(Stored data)
________________________________________

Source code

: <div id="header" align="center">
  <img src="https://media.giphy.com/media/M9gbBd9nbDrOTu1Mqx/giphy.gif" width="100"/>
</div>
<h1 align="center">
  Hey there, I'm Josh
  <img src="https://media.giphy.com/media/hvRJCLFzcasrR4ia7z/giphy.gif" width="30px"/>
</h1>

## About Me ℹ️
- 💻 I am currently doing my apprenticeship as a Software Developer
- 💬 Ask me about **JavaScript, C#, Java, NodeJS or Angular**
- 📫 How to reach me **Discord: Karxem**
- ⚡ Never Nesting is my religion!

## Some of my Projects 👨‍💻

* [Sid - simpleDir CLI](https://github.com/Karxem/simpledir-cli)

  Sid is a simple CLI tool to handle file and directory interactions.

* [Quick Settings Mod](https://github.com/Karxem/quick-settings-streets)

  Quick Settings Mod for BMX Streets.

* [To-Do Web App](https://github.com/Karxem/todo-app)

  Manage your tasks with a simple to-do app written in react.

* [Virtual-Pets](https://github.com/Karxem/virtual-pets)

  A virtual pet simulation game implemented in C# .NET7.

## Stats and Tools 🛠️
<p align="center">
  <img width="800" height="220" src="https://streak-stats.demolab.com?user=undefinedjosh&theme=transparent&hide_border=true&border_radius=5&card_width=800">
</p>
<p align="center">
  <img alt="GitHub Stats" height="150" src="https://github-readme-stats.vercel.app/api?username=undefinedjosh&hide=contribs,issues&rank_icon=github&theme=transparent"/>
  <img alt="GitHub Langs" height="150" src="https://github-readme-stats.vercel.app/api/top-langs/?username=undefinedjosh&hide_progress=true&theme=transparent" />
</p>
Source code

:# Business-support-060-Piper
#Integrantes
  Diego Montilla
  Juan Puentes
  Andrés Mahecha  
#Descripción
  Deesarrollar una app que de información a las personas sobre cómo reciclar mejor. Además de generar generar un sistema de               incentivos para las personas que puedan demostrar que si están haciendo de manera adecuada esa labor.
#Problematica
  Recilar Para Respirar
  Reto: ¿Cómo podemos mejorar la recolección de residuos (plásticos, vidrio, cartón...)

________________________________________

PROBLEM
Look above for the line containing "- 💻 I am currently" and the line containing "[To-Do Web App](https://github.com/Karxem/todo-app)". Transcribe both, with the lines between them, exactly.

REPLY
- 💻 I am currently doing my apprenticeship as a Software Developer
- 💬 Ask me about **JavaScript, C#, Java, NodeJS or Angular**
- 📫 How to reach me **Discord: Karxem**
- ⚡ Never Nesting is my religion!

## Some of my Projects 👨‍💻

* [Sid - simpleDir CLI](https://github.com/Karxem/simpledir-cli)

  Sid is a simple CLI tool to handle file and directory interactions.

* [Quick Settings Mod](https://github.com/Karxem/quick-settings-streets)

  Quick Settings Mod for BMX Streets.

* [To-Do Web App](https://github.com/Karxem/todo-app)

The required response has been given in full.